Ena Kljajić Grgić speaks with citizens at a street event in Banja Luka.

Imagine you were asked to work seven days a week, with no lunch breaks and no overtime pay. That you were forbidden to take a five-minute pause, or even to sit down. And if you complained, you would be fired on the spot.

Until recently, this was the situation that faced four female employees of a store in Bosnia and Herzegovina.

Like many employers in areas where jobs are scarce, their boss seemed to hold all the power. If a staff member quit – or got fired – they would have little chance of finding another job. Meanwhile a queue of job-seekers would be ready to take their place.

And yet, these women didn’t stay silent. In 2013 one of them sent a confidential message to our anti-corruption legal advice centre, asking for their help. Calling for an official investigation, our team started to suspect abuses went higher up than just the store owner.

Maja Branković.

Maja Branković and Ena Kljajić Grgić from Transparency International Bosnia and Herzegovina explain more:

The story starts with the complaint from the employee. What did she tell you?

She told us that workers were being made to work nine hour days, seven days a week, with only two days off a month. They weren’t entitled to sick leave, and they were frightened that they might get fired if they asked for it.

Conditions in the shop weren’t just exhausting, they were degrading – employees were forced to remain on their feet at all times, even when there were no customers in the shop.

The employer would fire women on the spot if he found out they were pregnant.
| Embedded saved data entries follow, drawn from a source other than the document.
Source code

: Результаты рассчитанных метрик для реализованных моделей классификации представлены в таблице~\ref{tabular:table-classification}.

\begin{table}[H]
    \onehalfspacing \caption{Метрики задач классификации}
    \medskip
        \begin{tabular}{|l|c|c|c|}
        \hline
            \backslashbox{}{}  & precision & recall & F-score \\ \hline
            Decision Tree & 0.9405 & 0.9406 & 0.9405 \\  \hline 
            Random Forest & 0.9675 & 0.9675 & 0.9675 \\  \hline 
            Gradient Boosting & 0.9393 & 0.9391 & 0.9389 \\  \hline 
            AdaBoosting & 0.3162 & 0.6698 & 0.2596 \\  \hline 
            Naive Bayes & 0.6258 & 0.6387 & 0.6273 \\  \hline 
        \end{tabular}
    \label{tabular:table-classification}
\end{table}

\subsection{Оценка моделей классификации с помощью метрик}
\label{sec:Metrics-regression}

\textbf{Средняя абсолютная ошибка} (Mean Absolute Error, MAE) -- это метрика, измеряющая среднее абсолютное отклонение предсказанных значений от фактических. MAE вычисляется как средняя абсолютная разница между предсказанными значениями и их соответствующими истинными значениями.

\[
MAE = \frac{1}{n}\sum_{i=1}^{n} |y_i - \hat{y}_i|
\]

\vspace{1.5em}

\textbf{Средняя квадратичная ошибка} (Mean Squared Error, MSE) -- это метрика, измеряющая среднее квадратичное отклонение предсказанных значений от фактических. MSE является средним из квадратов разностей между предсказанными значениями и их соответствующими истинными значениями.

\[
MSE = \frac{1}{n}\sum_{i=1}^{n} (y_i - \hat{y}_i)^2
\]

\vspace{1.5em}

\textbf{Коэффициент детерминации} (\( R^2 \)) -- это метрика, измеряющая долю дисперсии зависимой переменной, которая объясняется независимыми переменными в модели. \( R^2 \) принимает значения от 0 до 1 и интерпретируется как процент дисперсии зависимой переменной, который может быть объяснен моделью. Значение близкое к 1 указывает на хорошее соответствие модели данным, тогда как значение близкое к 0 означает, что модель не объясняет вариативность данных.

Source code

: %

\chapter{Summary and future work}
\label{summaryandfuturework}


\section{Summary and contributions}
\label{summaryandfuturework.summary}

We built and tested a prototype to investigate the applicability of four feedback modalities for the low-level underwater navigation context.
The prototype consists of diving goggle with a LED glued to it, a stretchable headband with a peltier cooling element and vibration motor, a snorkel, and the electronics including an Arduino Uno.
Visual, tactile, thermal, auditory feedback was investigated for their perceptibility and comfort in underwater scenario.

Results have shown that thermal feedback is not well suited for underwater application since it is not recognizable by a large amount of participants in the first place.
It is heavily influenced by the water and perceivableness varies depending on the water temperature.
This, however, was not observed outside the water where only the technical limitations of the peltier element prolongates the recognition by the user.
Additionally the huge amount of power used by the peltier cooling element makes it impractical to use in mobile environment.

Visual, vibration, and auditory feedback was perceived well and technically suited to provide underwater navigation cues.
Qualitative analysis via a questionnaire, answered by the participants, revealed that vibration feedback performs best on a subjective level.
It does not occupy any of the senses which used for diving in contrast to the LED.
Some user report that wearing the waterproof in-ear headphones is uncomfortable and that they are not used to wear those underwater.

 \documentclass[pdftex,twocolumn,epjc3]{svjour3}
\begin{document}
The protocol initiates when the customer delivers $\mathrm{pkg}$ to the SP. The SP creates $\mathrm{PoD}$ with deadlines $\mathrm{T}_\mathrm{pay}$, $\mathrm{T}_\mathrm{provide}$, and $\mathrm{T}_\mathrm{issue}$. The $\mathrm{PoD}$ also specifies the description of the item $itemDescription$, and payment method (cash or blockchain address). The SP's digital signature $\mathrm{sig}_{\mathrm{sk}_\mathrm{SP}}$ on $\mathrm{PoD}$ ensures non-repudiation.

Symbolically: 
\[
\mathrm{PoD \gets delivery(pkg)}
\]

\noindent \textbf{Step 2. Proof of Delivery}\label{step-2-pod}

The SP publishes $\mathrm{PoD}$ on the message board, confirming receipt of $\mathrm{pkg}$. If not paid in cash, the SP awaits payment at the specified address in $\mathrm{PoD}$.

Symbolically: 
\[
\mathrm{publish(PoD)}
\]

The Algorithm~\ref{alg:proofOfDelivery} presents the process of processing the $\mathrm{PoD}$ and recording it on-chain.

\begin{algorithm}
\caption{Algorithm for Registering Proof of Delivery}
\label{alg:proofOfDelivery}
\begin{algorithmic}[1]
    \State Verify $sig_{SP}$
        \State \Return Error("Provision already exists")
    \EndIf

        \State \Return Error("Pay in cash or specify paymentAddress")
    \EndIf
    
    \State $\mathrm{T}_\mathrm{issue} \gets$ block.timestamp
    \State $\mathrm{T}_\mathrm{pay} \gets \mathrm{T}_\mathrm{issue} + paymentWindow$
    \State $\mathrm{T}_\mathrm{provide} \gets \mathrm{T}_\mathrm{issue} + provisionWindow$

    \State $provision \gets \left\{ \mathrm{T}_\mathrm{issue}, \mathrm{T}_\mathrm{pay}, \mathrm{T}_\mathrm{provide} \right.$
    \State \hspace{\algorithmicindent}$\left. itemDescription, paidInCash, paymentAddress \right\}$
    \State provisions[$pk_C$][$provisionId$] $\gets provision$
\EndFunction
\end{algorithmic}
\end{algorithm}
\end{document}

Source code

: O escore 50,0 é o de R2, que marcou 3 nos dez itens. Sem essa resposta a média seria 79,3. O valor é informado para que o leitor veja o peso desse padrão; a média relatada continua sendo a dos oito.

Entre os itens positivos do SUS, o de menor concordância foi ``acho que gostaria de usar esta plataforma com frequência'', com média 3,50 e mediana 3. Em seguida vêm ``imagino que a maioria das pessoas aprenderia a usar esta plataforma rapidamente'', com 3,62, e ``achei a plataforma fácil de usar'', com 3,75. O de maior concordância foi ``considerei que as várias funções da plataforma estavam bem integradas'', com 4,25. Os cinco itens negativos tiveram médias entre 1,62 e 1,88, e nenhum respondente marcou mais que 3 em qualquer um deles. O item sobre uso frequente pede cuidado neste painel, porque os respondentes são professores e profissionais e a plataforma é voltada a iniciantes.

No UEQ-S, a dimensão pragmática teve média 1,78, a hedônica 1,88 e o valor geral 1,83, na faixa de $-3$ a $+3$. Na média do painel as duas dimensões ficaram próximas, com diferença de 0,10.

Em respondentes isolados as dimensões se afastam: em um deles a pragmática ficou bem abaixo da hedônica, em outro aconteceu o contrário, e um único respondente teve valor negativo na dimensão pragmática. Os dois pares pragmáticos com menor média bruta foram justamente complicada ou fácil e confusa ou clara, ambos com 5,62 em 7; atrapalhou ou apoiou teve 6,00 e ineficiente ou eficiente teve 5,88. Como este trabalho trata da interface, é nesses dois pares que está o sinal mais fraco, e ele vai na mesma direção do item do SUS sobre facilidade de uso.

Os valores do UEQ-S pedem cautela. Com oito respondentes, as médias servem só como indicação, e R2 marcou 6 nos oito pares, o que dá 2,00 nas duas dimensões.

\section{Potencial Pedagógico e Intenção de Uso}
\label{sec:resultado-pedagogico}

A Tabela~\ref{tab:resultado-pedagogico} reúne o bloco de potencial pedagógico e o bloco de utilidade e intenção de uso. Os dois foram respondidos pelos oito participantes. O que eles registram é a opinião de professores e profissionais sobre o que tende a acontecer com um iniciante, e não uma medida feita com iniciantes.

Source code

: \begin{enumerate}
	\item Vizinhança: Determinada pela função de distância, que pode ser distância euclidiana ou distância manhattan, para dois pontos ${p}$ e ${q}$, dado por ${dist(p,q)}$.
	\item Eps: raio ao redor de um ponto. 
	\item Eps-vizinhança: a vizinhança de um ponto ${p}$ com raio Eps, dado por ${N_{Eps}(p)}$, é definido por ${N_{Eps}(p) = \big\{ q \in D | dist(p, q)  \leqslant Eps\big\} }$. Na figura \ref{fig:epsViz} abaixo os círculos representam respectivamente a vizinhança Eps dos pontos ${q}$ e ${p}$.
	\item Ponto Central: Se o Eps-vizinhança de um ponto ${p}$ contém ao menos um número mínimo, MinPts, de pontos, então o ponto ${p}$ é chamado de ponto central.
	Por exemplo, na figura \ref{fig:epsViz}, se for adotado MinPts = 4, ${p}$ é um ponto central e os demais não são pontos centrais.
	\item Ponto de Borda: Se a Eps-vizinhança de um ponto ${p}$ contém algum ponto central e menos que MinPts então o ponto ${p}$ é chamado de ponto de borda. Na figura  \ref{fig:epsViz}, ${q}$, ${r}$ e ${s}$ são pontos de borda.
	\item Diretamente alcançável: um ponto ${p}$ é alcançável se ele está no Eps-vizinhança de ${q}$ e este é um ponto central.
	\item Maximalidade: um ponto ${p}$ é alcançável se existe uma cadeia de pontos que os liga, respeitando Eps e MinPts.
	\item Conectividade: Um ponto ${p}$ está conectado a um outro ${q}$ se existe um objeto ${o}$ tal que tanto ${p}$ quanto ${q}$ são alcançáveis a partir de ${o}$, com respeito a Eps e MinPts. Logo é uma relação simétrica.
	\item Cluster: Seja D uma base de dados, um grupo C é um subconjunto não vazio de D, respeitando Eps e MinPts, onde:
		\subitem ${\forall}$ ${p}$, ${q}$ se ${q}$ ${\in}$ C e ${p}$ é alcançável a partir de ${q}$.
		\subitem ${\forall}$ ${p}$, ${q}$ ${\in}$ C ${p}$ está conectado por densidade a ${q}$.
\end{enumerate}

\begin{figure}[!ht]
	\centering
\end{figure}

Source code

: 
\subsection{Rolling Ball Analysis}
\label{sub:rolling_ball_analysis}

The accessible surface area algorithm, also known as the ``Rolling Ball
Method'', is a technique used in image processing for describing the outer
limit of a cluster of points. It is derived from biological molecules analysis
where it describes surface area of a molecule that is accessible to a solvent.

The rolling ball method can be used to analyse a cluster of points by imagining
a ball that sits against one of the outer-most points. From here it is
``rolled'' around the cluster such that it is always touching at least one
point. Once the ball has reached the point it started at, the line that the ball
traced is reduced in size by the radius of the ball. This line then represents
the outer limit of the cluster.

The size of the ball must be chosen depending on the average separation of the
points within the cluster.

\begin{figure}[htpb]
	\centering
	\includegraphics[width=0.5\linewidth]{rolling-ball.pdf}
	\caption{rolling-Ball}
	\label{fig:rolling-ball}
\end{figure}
The same went for anyone who tried to complain about the working conditions.

You reported the case to the authorities, and they sent an inspector to check the conditions, yet the turn of events suggested corruption. What happened?

When we spoke to the employee to find out how it had gone, she said that the inspector and the employer had seemed overly close and friendly throughout the investigation. She suspected a bribe had changed hands.

She said that her boss had remained present while colleagues were being interviewed, meaning they weren’t able to answer honestly for fear of being fired.

Despite witnessing several major violations of the law, the inspector decided to give the employer the lowest possible fine of €50, and claimed he had not found anything problematic.

After he left, conditions remained unchanged.

How did you respond?

We all suspected foul play, but we didn’t have enough evidence to make a formal allegation. So we went to the national inspectorate to demand a second investigation. This time we asked for a different inspector, and we asked that the employer was not given advance warning that an inspector was coming.

The new results were very different: the inspector issued a €500 fine to the shop, as well as a personal fine to the employer himself. Now the inspector is taking the employer to court to try and secure even higher penalties for the abuses.

We’ve already received written confirmation that the employer has paid the first set of fines, now we’re waiting to see what happens in court.

Meanwhile the conditions in the shop are improving. Employees now enjoy annual leave and, health insurance, they’re on permanent contracts, and their salary is being paid through banks – where it can be recorded – rather than cash in hand.

The manager was furious, and offered several workers €200 – the equivalent of a month’s salary – in exchange for information on who reported him. No-one would tell him.

He’s been heard complaining to customers that Bosnia and Herzegovina is a bad country, because “workers have too many rights”. We’ll remain in touch with the employee to ensure these rights continue.

How common are situations like this in Bosnia and Herzegovina, in your experience?

They’re common, unfortunately. Unemployment is high and some people would take any kind of job so as not to be unemployed – and if they don’t want to deal with the bad working conditions, there will be someone else who will.

But very few people actually report these violations. The situation in this shop was so severely bad that someone dared to complain, and of course they had heard of our work and knew we could help. But this is an exception – in most cases people stay quiet because they’re afraid of losing their job or can’t afford to go to court.

What needs to happen to help more people speak out?

We need proper whistleblower protection for all employees. A state-level whistleblower protection law went through in late 2013, but it only applies to state institutions, not private companies – so shop workers like these wouldn’t receive any protection.

We used Transparency International’s principles to evaluate the articles and submitted the results to parliamentary assembly and justice ministry. The law will continue to be worked on in the coming years, and we will continue to call for changes that ensure it is truly effective.